I have an Ubuntu 14.04 system containing several Tesla S2050 GPUs on which I had been running NVIDIA drivers 340.29 and CUDA 6.5-14. To create /dev/nvidia* files, I have /etc/rc.local set up to run nvidia-smi during bootup. While this worked fine in the past, I’ve observed that nvidia-smi hangs indefinitely (and never creates any /dev/nvidia* files) after upgrading to 346.46 and CUDA 6.5-19. If I don’t run nvidia-smi during bootup and start it manually a little while after booting the system, it runs without any problems. Adding a 30 to 60 second sleep before starting nvidia-smi in /etc/rc.local appears to help; however, is there some way to explicitly check whether the GPUs are “ready” before running nvidia-smi? More generally, has anyone observed a similar change in performance when upgrading to the 346 drivers? This problem doesn’t appear to affect Fermi GeForce GPUs (i.e., running nvidia-smi in /etc/rc.local continued to work fine after upgrading to the newer drivers).
That sounds strange. When it’s hung, can you please try attaching to it with gdb and running the ‘backtrace’ command to see where it’s stuck?
Does the problem go away if you use nvidia-modprobe rather than nvidia-smi to create the device nodes?
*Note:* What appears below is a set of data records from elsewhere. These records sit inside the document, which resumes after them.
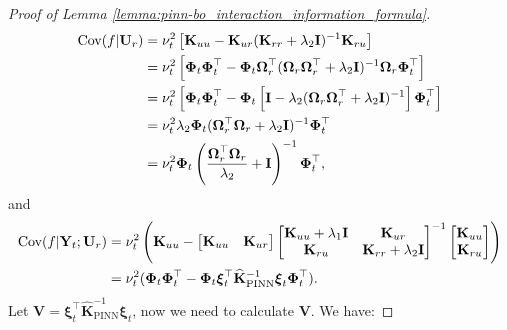 \begin{proof}[Proof of Lemma \ref{lemma:pinn-bo_interaction_information_formula}]
\begin{align}
    \textup{Cov}(f \rvert \mathbf{U}_r) &=  \nu_t^2 \left[ \mathbf{K}_{uu} - \mathbf{K}_{ur}(\mathbf{K}_{rr}+ \lambda_2\mathbf{I})^{-1} \mathbf{K}_{ru} \right] \nonumber
        \\
        &= \nu_t^2 \left[\boldsymbol{\Phi}_t \boldsymbol{\Phi}_t^\top - \boldsymbol{\Phi}_t\boldsymbol{\Omega}_r^\top (\boldsymbol{\Omega}_r\boldsymbol{\Omega}_r^\top + \lambda_2\mathbf{I})^{-1} \boldsymbol{\Omega}_r\boldsymbol{\Phi}_t^\top \right] \nonumber
        \\
        &= \nu_t^2 \left[\boldsymbol{\Phi}_t\boldsymbol{\Phi}_t^\top - \boldsymbol{\Phi}_t\left[\mathbf{I} - \lambda_2(\boldsymbol{\Omega}_r\boldsymbol{\Omega}_r^\top + \lambda_2\mathbf{I})^{-1}\right] \boldsymbol{\Phi}_t^\top \right] \nonumber
        \\
        &= \nu_t^2 \lambda_2 \boldsymbol{\Phi}_t (\boldsymbol{\Omega}_r^\top \boldsymbol{\Omega}_r + \lambda_2\mathbf{I})^{-1} \boldsymbol{\Phi}_t^\top \nonumber 
        \\ 
        &= \nu_t^2 \boldsymbol{\Phi}_t \left(\frac{\boldsymbol{\Omega}_r^\top \boldsymbol{\Omega}_r}{\lambda_2} + \mathbf{I}\right)^{-1} \boldsymbol{\Phi}_t^\top, \label{Eqn:covar_f_condition_on_u}  
\end{align}
and 
\begin{align}
        \textup{Cov}(f \rvert \mathbf{Y}_t; \mathbf{U}_r) &= \nu_t^2 \left(\mathbf{K}_{uu} - \begin{bmatrix}
            \mathbf{K}_{uu} & \mathbf{K}_{ur}
        \end{bmatrix} \begin{bmatrix}
            \mathbf{K}_{uu} + \lambda_1\mathbf{I} & \mathbf{K}_{ur} \\
            \mathbf{K}_{ru} & \mathbf{K}_{rr} + \lambda_2 \mathbf{I}
        \end{bmatrix}^{-1} \begin{bmatrix}
            \mathbf{K}_{uu} \\
            \mathbf{K}_{ru}
        \end{bmatrix} \right)  \nonumber
        \\
        & = \nu_t^2 (\boldsymbol{\Phi}_t \boldsymbol{\Phi}_t^\top - \boldsymbol{\Phi}_t \boldsymbol{\xi}_t^\top \mathbf{\widehat{K}}_\mathrm{PINN}^{-1} \boldsymbol{\xi}_t \boldsymbol{\Phi}_t^\top).  \label{Eqn:covar_f_condition_on_y_and_u}
\end{align}
Let $\mathbf{V} = \boldsymbol{\xi}_t^\top \mathbf{\widehat{K}}_\mathrm{PINN}^{-1} \boldsymbol{\xi}_t$, now we need to calculate $\mathbf{V}$. We have:

\end{proof}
Use the -c option to create device nodes.
It appears that the problem was caused by a module build failure when the machine’s kernel was updated; reinstalling the nvidia-346 Ubuntu package caused dkms to build/install the module properly - the devices initialized successfully on the next reboot.
If you would like me to post the dkms make.log file somewhere, let me know.